By Daniel Jackovino and Joe Ragozzino
A bill that would ban children below the age of 12 from playing organized tackle football has been introduced in the NJ Legislature. The sponsor of the bill, A3760, is Assemblywoman Valerie Vainieri Huttle, D-37th District.
The bill was introduced Thursday, April 5. In its statement, it prohibits youth sports teams from allowing children under 12 from participating in any practice or game of “American football where physical force is used to force opposing players to the ground.” School districts would prohibit these children from participate in tackle football in any athletic or physical education program.
According to the statement, athletes who begin playing contact sports early in life are at greater risk of having neurological impairment as they age. The impairment may include chronic traumatic encephalopathy, a degenerative brain disease, which is caused by repeated head trauma. The statement states that studies support that people who play tackle football before the age of 12 are at greater risk than those not playing until they are at least 12 years.
Huttle did not return requests to her office for an interview. However, a number of local football coaches and administrators were willing to speak on the topic.
James Vigna, a Glen Ridge coach at the junior league level, said in a telephone interview he did not think government should get involved in this. Football, he said, is being used as a scapegoat for the concussion issue.
“I coach fifth- and sixth-graders,” Vigna said. “There was not one concussion last year. We had 12 games. One child missed a game with a toe injury. The statistics people are looking at are at the professional level where the players are bigger, faster and stronger.”
But even the NFL is becoming safety-conscious, he said. The professional teams now have a program called “Heads Up.” If a player’s head is in the play, it is only by mistake.
“That has contributed a lot to safety,” he said. “It’s a much different environment now. The benefits of playing football far outweighs the drawbacks.”

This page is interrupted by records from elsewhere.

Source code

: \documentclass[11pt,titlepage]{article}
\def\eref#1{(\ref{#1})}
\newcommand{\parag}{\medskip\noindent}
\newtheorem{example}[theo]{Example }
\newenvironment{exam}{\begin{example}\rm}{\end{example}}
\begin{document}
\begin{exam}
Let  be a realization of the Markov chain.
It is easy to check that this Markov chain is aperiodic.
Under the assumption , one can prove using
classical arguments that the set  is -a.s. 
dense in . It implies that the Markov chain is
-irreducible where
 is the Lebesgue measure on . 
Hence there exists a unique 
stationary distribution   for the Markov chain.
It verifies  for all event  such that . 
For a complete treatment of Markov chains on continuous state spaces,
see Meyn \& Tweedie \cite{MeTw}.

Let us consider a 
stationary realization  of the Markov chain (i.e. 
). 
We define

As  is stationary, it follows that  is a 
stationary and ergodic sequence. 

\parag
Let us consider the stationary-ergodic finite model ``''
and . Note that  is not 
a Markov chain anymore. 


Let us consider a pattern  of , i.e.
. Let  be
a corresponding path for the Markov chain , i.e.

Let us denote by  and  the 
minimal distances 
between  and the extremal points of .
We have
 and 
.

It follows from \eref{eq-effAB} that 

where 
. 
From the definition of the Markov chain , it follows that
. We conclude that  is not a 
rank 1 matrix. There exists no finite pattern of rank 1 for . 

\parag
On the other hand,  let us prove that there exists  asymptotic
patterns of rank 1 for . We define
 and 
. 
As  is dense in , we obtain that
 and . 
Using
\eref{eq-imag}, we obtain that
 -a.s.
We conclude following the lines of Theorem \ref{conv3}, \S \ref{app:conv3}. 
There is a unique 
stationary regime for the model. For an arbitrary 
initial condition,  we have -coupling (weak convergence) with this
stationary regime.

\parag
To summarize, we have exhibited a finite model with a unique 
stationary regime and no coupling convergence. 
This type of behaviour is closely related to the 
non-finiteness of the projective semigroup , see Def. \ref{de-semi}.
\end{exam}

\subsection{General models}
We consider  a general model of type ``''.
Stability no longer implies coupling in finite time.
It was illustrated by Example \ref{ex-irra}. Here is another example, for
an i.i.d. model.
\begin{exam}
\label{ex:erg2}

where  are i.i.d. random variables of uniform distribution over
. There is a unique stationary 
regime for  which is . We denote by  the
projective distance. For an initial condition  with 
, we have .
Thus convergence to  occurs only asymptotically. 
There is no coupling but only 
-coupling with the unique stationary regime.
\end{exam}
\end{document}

Vigna has been coaching for eight years. He said he has seen a lot of data which tells him that football can be played safely. His team experienced no concussions during the past season and the number of concussions while he has been coaching could be counted on one hand, he said.
“There was one kid who got a concussion in wrestling,” he said. “He wasn’t the biggest kid. He stopped playing football.”
James McDaniels, president of the William Foley Football League, a Bloomfield youth league, said in a telephone interview that it was unfair that tackle football is always under attack because of concussions.
“Kids are taught to keep their heads out of the game,” he said. “Tackling techniques have changed. In Bloomfield, we used rugby-style tackling for the last two years.”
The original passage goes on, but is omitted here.